Unnerved, he returned to bed and lay pondering until
the window drew his attention again, for a chance look showed something he'd not soon forget. Across the field, a tall glowing figure in white was moving by the
twisted maple. Unable to tell what it was doing, he lay still until it disappeared, then tossed and turned all night to awake tired the next morning.
He mentioned nothing of this to his hosts and went about his
affairs, but on returning to the house mid-afternoon, he decided to walk the grounds and soon found himself by the gnarled maple,
certain he'd dreamed the whole affair. The ground lay undisturbed and showed no signs of activity. Since the afternoon was pleasant and he
had a short time left to him, he lay down beneath the tree to rest.

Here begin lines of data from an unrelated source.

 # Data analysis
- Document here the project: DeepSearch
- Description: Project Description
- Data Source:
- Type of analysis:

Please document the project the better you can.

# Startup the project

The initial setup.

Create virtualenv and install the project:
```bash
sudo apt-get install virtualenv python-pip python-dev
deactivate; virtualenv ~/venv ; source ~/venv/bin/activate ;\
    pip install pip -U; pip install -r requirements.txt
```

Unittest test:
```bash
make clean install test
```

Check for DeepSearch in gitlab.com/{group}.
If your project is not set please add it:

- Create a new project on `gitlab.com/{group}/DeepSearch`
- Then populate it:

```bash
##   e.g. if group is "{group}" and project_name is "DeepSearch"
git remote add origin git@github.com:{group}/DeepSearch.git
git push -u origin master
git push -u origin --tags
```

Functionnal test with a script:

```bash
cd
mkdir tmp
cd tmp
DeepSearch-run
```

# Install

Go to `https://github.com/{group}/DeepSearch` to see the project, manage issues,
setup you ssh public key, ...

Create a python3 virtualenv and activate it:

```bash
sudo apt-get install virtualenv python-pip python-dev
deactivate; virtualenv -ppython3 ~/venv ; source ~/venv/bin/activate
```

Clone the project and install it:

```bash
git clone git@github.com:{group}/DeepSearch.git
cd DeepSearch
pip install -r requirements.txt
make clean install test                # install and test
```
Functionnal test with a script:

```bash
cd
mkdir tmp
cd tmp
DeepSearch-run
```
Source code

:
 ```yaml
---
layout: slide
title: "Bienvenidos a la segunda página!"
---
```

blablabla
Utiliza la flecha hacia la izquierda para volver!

He awoke with a start hours earlier, a deep, heavy sleep having kept him here past nightfall until a peculiar cold roused him. The frightful figure of the previous
night bent over him, a hideous countenance of glowing menace staring into his eyes. Terrified, he asked what it wanted, but the spirit merely searched the
earth beside the tree in agitation before disappearing. The man quickly returned to the house, refusing to stay in that room
another night,=, and yet curiosity overcame him days later, when he approached the twisted maple to search as the ghost had done.
Barely visible and wedged in a crack of the tree's trunk was a small golden key, which he retrieved after much prying.
That night, against his better judgment, he once again slept in the room overlooking the field, the key on the night table. When the footsteps sounded outside
as before, the walker remained unseen, passing by unmindful of the key,
if indeed this was known to be present. The man rose from the bed and stood before the window, key in hand, thinking to lay it upon the sill, when the spirit
appeared beneath the twisted maple, again searching. The sound of the window sliding open drew its attention, and only a moment passed
when it noticed him raising the key. The ghost whirled towards him with breathtaking, menacing speed to stand beyond the window.
Startled motionless, he stood staring as it slowly opened one palm as if wanting the key laid there, and this he did, trembling. The ghost gleamed
brighter, slender fingers closing upon it fast. With nary a nod of thanks, it walked away, the stones crunching beneath its feet.
The next morning he woke to a commotion, for a gold key had been found inserted into the lock of a prized box that had been in the family's possession
hundreds of years, and yet no one had ever been able to unlock it or otherwise devine its contents, even the most powerful magic-users. It resisted all
attempts to dash it to pieces, too. And the only thing that lay dashed now were the hopes of his hosts, for while the box now held the key,
it held nothing else, its interior
as empty of treasure as their hearts were of hope.
Only after the ghost did not appear again that night did the man reveal what he'd seen, whereupon he learned the ghost appeared to be that of an
ancestor rumored to have made a deal with the god of death, a deal which he had, perhaps, not honored.